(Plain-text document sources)
***

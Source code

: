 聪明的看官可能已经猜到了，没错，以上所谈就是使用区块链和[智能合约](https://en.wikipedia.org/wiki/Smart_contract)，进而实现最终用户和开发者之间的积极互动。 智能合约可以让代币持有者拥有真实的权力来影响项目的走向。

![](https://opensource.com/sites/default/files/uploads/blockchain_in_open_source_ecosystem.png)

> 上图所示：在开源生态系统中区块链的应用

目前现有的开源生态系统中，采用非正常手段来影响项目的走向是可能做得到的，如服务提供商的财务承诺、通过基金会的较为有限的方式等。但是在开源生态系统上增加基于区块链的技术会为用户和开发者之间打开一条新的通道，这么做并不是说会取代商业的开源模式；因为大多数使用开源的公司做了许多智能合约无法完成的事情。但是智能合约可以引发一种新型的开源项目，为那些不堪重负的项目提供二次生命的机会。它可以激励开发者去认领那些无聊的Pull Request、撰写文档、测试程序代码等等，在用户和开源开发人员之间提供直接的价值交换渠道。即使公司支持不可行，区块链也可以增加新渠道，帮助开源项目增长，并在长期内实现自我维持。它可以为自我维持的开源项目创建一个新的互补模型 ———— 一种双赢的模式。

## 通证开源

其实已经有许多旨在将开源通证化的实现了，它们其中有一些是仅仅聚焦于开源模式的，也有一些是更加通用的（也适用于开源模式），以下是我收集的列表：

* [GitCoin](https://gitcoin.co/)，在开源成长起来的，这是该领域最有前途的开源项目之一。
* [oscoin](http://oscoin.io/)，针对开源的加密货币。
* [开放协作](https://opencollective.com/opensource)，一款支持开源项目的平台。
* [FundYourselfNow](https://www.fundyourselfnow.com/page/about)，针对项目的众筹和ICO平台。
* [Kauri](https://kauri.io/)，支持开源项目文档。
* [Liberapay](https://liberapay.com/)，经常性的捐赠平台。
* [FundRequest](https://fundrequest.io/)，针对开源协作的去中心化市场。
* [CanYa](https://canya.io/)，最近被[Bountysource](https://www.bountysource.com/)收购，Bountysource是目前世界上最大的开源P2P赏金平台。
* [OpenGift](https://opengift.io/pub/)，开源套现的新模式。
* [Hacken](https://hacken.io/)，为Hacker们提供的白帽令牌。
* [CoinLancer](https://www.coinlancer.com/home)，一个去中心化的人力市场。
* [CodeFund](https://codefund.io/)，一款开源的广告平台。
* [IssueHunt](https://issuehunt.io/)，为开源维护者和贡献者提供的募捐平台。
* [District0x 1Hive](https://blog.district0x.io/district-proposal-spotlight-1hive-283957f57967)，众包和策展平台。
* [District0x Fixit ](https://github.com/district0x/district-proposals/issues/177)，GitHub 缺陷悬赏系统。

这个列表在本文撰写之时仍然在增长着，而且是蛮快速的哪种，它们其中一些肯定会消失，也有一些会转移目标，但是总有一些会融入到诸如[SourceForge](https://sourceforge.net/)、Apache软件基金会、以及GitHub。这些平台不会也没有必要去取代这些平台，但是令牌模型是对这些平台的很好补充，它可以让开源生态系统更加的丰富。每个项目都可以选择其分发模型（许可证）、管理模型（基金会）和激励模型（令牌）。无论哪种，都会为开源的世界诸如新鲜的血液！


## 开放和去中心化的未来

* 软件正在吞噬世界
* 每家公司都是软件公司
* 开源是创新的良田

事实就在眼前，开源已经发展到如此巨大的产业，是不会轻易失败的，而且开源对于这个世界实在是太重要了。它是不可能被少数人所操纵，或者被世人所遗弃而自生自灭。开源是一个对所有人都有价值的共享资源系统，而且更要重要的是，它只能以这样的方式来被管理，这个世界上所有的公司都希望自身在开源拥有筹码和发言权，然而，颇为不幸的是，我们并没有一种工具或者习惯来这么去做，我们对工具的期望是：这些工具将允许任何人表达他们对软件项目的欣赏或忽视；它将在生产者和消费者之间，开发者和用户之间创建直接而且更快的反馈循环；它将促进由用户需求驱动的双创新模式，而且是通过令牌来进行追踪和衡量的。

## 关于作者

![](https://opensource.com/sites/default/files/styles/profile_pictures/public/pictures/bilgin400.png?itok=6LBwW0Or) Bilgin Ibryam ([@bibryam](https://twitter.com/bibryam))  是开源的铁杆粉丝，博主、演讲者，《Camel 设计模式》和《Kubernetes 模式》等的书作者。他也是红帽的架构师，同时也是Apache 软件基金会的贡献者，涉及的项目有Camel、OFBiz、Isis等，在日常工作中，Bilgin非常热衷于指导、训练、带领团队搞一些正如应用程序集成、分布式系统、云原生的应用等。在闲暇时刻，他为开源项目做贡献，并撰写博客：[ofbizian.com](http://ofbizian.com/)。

***

■ Exercise prompt: Would you show every line in the data above that contains the string "district"?

■ Task answer:
* [District0x 1Hive](https://blog.district0x.io/district-proposal-spotlight-1hive-283957f57967)，众包和策展平台。
* [District0x Fixit ](https://github.com/district0x/district-proposals/issues/177)，GitHub 缺陷悬赏系统。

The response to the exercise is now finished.